Residents voted in favor of statehood with 71 percent support, a wide margin officials said was crucial to gain national attention. District officials will still have to pitch the idea to Congress, which is unlikely to support the measure with Republicans holding onto the House of Representatives. The future president must also weigh in, with Hillary Clinton voicing support and Donald Trump expressing skepticism, reports WTOP.
The D.C. Council still must craft a final constitution and it is unclear how the process will unfold. Longtime residential activists for statehood are sharply critical of the D.C. Council and Bowser for determining specifics of the proposed state constitution behind closed doors through the five-member New Columbia Statehood Commission.

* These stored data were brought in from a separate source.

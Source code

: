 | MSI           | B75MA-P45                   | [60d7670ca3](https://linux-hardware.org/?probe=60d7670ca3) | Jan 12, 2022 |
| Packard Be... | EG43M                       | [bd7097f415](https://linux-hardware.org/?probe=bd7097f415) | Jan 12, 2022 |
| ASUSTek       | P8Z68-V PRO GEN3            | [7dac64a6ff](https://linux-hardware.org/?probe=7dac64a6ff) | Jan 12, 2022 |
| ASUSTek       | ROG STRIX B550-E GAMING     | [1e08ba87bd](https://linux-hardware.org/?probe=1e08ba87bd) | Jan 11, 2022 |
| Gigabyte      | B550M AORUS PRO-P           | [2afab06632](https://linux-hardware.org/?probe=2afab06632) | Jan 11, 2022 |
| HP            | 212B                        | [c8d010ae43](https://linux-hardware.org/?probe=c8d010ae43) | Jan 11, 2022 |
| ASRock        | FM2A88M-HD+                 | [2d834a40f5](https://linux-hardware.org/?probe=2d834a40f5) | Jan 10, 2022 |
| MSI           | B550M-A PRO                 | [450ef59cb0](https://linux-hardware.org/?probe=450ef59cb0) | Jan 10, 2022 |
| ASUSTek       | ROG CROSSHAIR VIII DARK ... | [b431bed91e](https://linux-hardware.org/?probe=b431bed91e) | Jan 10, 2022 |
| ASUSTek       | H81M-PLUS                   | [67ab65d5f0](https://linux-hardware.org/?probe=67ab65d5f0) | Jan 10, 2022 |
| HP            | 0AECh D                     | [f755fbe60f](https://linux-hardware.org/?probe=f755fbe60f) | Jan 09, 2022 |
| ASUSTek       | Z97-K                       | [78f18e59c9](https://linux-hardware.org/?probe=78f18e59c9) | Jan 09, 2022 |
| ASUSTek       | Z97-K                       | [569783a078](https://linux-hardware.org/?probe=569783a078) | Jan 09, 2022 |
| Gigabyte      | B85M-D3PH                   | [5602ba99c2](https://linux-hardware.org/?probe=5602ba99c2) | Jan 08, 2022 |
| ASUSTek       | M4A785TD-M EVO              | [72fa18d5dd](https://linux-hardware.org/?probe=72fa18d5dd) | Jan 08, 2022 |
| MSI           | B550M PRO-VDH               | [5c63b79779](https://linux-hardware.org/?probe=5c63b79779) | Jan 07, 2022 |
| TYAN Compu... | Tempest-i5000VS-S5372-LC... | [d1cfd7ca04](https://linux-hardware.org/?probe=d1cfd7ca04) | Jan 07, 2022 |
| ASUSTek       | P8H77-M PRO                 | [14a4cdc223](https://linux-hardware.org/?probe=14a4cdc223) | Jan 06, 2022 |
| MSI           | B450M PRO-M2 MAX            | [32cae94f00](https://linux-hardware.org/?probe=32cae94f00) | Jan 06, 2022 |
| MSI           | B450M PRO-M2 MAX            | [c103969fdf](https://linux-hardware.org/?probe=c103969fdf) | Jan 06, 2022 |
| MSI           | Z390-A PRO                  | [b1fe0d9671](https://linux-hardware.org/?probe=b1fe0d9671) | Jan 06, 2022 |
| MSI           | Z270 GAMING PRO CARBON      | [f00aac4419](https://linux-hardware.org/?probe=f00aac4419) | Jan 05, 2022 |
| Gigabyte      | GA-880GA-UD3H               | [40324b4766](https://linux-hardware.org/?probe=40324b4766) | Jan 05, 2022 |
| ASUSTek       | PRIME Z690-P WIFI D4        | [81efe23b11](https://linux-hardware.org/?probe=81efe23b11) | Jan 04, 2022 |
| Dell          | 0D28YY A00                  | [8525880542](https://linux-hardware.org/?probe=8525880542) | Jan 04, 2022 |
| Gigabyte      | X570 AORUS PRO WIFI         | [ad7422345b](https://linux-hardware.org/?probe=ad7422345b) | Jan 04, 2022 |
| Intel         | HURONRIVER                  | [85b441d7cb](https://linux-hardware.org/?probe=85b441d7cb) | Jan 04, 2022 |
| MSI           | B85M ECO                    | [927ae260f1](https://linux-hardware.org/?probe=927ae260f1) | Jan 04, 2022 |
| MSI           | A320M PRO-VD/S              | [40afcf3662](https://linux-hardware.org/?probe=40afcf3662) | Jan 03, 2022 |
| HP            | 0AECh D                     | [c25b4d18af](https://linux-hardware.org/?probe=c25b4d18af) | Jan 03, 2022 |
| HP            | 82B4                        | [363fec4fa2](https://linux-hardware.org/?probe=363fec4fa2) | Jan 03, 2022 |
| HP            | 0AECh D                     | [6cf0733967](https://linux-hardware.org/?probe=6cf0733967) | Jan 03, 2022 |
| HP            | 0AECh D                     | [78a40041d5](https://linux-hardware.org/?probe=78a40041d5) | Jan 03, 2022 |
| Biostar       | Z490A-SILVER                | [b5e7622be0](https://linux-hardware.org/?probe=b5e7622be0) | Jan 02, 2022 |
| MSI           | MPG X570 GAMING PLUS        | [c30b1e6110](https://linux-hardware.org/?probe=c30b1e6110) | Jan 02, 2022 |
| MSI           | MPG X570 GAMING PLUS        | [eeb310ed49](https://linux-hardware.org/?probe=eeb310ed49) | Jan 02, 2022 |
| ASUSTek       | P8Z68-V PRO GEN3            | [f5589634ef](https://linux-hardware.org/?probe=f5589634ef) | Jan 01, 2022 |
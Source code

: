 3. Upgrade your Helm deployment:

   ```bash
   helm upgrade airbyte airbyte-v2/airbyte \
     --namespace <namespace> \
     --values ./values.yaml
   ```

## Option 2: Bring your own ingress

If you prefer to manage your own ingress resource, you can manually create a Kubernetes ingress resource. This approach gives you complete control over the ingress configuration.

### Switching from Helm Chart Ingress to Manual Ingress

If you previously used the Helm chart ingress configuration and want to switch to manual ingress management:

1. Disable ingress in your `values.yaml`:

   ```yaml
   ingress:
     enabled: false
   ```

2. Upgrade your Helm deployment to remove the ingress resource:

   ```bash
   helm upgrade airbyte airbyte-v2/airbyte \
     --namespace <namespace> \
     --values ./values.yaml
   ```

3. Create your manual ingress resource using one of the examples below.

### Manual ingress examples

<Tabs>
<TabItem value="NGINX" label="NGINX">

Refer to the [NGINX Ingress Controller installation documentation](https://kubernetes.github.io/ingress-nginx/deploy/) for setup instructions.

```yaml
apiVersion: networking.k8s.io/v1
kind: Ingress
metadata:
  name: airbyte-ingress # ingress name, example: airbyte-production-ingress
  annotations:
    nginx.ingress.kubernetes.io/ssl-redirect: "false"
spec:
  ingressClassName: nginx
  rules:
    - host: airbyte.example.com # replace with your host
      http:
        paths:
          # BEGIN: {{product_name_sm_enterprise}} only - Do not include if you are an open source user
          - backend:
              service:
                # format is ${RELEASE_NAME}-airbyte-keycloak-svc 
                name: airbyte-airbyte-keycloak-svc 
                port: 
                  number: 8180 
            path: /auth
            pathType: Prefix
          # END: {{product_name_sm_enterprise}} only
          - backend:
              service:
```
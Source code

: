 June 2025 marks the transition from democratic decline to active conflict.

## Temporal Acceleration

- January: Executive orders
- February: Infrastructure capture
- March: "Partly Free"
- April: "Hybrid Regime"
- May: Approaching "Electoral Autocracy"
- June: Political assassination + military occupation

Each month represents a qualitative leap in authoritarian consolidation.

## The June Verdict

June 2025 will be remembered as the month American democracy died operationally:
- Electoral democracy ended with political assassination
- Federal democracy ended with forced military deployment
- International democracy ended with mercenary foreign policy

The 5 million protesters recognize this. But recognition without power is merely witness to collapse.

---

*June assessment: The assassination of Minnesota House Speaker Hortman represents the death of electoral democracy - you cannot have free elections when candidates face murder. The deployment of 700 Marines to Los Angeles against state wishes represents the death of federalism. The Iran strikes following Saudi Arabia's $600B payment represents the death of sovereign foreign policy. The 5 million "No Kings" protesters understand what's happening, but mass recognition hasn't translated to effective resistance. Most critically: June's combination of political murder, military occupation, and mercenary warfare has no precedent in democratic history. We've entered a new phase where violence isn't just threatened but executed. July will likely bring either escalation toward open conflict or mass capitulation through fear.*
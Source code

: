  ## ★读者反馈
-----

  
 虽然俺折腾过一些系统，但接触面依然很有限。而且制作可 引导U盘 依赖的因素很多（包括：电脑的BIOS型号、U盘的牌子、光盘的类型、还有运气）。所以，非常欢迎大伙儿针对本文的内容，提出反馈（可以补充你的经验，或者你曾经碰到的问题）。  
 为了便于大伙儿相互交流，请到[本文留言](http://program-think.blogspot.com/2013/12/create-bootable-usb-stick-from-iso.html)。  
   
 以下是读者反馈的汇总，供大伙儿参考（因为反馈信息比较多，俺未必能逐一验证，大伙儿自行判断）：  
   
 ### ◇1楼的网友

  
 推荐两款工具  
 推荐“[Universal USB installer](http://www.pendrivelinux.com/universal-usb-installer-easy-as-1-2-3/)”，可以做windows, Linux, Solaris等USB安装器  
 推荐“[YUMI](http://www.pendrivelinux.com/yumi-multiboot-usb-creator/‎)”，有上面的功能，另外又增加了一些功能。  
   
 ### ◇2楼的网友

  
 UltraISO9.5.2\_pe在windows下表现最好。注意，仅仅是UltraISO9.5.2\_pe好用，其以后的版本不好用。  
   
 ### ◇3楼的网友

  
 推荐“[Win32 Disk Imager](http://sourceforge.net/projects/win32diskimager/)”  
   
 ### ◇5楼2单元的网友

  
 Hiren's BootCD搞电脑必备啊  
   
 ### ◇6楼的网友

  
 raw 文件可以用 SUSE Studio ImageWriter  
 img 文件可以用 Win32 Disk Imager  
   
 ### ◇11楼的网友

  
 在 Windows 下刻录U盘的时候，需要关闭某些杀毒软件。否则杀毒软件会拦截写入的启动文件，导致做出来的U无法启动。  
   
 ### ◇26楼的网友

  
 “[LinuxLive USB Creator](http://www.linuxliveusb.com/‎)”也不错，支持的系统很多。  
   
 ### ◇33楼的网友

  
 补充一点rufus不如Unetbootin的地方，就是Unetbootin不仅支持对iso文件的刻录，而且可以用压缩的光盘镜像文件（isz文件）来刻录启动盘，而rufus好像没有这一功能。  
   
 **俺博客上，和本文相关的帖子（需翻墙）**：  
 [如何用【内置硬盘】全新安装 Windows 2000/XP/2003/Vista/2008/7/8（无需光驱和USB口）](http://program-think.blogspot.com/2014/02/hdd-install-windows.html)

Despite holding a “constitutional convention” in June, residents criticized the commission’s structure and transparency. Critics charge the convention was an empty effort to make the process seem democratic, while the core decisions were made by the unelected commission.
Many other voters in the District feel the same, and advocate that an elected delegation, not the New Columbia Statehood Commission, decide on the final constitution following the election.
The draft constitution would establish a 21-seat state legislature, a change from the original draft that would have simply elevated the 13-seat D.C. Council to the state’s legislative body. The numbers are also contentious for statehood advocates who feel a 21-seat legislature is far too small for a state governing body.